- [Records provided]
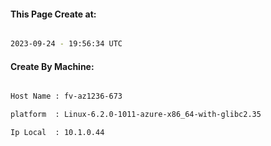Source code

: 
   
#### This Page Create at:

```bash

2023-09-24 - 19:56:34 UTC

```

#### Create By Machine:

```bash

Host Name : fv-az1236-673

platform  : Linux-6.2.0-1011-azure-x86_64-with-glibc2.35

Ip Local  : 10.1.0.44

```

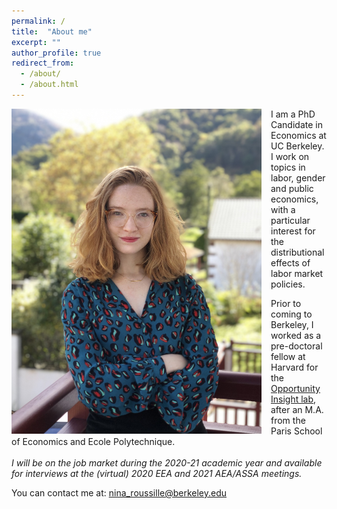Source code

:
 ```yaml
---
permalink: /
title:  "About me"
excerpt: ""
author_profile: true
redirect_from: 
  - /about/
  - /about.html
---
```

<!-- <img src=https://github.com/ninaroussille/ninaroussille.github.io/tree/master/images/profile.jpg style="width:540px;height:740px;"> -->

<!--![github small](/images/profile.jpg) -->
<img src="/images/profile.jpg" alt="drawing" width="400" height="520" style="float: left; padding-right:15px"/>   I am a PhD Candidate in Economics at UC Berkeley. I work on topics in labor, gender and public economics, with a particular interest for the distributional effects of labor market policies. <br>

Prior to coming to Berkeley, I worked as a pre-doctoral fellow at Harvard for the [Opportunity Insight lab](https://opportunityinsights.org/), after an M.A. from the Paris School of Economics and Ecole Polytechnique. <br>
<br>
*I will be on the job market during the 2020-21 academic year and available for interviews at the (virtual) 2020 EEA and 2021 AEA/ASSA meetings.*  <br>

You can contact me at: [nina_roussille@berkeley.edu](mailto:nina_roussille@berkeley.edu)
* * *
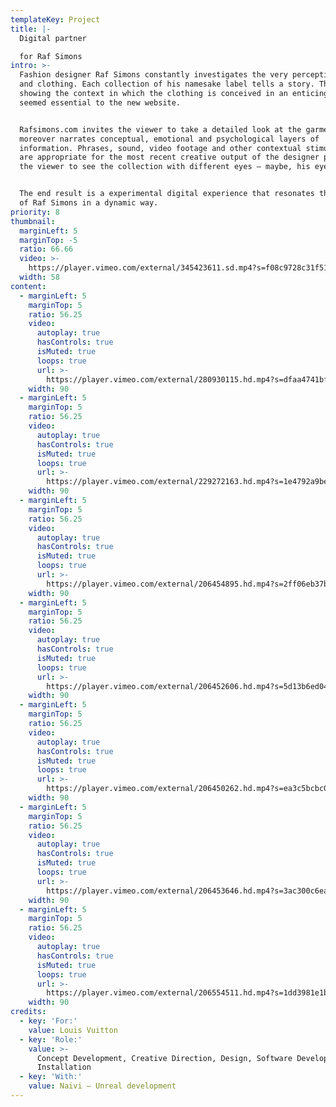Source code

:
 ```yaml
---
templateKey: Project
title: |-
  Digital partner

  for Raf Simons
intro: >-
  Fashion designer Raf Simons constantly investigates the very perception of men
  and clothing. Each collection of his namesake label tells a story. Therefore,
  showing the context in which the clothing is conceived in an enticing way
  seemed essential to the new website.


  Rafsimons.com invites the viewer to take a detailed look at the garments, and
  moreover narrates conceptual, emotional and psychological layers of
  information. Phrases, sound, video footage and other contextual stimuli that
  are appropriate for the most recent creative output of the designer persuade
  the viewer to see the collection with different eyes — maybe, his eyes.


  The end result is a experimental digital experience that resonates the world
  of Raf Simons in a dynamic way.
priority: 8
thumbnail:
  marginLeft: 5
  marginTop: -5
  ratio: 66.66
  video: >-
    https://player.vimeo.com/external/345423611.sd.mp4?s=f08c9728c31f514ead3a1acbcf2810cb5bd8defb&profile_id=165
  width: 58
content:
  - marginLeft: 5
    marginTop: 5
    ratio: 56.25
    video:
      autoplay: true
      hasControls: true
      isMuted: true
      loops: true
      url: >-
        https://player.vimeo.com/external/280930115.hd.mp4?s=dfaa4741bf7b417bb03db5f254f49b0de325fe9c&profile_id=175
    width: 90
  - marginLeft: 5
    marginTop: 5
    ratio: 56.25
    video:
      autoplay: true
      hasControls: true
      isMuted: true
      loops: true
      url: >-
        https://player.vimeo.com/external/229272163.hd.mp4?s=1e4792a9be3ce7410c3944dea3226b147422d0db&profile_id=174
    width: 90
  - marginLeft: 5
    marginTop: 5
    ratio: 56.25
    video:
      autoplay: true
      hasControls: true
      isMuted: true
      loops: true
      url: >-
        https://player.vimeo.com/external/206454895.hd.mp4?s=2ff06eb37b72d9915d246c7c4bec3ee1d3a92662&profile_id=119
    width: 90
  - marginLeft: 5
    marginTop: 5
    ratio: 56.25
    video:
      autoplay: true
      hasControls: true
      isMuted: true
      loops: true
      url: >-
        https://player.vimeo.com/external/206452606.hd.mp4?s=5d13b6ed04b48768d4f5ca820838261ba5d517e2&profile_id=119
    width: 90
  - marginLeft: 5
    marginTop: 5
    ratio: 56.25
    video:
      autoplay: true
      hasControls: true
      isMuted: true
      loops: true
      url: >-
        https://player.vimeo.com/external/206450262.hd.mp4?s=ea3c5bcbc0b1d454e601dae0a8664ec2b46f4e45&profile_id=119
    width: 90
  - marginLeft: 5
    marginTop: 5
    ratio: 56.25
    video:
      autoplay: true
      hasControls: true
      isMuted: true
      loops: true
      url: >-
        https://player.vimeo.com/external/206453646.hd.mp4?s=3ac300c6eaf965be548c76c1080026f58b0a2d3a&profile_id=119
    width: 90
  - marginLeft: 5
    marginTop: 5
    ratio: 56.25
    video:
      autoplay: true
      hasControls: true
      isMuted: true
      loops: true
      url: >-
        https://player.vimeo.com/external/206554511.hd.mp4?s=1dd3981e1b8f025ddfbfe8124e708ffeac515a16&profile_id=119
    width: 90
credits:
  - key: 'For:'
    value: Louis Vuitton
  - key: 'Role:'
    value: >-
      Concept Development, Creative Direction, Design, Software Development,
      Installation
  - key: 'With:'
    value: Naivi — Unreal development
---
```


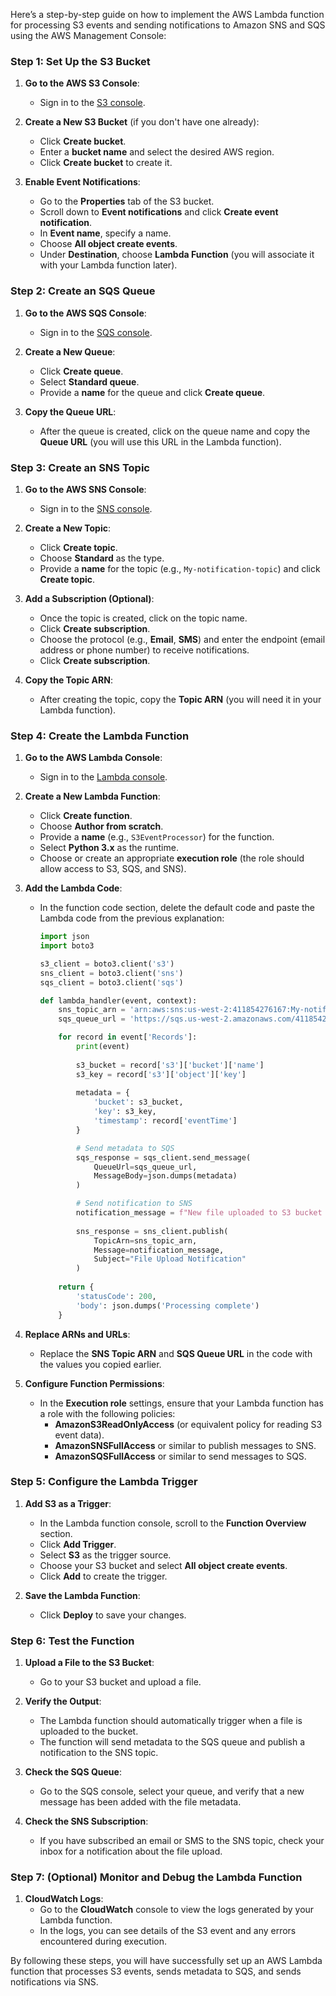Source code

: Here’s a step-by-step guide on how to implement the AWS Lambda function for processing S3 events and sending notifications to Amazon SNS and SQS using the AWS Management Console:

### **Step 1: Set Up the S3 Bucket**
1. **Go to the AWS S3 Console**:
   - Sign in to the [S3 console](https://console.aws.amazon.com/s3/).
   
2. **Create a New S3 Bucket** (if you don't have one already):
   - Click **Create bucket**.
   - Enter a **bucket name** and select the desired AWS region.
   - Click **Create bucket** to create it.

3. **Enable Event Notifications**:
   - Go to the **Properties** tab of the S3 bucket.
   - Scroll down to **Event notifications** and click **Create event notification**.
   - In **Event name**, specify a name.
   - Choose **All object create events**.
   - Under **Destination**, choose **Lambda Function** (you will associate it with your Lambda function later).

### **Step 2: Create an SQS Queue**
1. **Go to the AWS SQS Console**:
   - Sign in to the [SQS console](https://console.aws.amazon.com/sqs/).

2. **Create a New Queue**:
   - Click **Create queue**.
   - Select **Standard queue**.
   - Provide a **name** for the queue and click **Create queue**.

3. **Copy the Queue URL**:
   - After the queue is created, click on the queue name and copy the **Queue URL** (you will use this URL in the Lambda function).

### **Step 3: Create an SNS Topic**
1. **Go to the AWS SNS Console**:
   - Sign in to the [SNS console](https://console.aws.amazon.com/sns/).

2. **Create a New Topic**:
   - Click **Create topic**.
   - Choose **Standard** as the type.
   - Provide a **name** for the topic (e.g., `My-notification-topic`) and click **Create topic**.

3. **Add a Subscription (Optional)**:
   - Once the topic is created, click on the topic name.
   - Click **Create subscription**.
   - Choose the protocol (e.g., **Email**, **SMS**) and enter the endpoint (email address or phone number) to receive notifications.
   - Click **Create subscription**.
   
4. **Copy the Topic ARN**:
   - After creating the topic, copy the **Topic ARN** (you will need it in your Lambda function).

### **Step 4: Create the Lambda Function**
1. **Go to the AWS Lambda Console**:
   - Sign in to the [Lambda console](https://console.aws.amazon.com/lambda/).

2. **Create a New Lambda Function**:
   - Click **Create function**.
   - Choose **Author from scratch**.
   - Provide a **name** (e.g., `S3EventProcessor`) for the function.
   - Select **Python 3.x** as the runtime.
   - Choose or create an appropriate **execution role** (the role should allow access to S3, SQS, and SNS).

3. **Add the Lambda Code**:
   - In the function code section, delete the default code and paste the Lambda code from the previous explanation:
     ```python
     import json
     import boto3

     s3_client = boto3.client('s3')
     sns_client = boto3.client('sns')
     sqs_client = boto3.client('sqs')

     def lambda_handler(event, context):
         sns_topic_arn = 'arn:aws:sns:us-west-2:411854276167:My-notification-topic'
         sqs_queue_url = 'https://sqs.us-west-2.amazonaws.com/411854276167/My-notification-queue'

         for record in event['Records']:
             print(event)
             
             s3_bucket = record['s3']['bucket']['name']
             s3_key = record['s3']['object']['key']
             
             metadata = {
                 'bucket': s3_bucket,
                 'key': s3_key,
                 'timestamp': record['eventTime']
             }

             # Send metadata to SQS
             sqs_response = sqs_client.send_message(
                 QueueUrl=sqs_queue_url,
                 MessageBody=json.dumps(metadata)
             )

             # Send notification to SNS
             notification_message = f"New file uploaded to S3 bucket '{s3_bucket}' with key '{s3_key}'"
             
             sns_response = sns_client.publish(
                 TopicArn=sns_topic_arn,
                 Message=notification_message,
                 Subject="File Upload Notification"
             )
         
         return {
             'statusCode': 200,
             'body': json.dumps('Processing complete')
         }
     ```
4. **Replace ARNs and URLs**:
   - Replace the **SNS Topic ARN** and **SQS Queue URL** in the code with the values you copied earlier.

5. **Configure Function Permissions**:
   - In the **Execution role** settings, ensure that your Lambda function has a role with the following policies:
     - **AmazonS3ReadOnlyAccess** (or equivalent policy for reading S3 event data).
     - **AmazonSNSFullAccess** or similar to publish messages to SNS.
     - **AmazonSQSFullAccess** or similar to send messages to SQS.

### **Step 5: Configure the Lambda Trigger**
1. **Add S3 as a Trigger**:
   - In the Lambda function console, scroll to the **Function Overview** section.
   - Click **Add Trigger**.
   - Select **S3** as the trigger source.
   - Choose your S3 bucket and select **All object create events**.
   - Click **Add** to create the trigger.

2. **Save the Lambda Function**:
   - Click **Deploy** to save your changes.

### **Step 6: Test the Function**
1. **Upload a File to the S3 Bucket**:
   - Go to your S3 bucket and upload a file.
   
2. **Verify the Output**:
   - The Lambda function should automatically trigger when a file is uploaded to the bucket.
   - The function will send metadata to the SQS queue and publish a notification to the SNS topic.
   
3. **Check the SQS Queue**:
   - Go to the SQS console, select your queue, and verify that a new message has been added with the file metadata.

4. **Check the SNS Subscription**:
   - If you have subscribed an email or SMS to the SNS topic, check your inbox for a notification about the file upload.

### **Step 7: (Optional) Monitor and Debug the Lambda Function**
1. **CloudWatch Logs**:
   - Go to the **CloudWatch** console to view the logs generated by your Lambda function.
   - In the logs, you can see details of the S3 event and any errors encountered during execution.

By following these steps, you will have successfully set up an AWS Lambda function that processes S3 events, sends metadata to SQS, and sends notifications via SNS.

- [Task description] Return each line of the data above that includes the word "object".

- [Written solution]
   - Choose **All object create events**.
             s3_key = record['s3']['object']['key']
   - Choose your S3 bucket and select **All object create events**.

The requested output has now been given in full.